(Your task) In the entries below, find the line with "For an example" and the line with "Dependencies are managed". Return those two lines and all lines between them, exactly.

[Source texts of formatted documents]
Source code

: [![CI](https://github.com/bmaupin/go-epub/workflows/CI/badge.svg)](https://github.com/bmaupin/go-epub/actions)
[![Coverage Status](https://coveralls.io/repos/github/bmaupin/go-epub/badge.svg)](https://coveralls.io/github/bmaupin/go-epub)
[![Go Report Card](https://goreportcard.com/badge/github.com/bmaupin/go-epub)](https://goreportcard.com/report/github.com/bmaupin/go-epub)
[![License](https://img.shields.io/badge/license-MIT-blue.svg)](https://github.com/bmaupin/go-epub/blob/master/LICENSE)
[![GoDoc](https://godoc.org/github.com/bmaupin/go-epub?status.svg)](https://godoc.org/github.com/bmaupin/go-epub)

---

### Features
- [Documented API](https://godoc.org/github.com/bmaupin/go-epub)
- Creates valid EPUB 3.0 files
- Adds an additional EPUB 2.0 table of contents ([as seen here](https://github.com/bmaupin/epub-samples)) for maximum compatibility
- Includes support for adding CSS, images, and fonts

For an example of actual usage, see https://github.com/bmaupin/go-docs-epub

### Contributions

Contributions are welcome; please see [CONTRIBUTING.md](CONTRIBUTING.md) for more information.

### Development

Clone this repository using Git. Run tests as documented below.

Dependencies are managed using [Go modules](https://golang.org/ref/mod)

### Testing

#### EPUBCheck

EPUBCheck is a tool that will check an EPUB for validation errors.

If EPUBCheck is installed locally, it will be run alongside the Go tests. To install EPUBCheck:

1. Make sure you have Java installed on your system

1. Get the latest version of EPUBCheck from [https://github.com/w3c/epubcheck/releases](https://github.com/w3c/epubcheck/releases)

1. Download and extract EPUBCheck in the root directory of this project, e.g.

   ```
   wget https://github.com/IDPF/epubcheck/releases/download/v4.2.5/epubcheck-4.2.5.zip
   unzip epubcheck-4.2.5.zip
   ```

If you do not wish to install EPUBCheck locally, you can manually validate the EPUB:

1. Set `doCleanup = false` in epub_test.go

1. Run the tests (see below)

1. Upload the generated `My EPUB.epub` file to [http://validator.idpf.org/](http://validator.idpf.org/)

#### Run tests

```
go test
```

(Answer to this problem)
For an example of actual usage, see https://github.com/bmaupin/go-docs-epub

### Contributions

Contributions are welcome; please see [CONTRIBUTING.md](CONTRIBUTING.md) for more information.

### Development

Clone this repository using Git. Run tests as documented below.

Dependencies are managed using [Go modules](https://golang.org/ref/mod)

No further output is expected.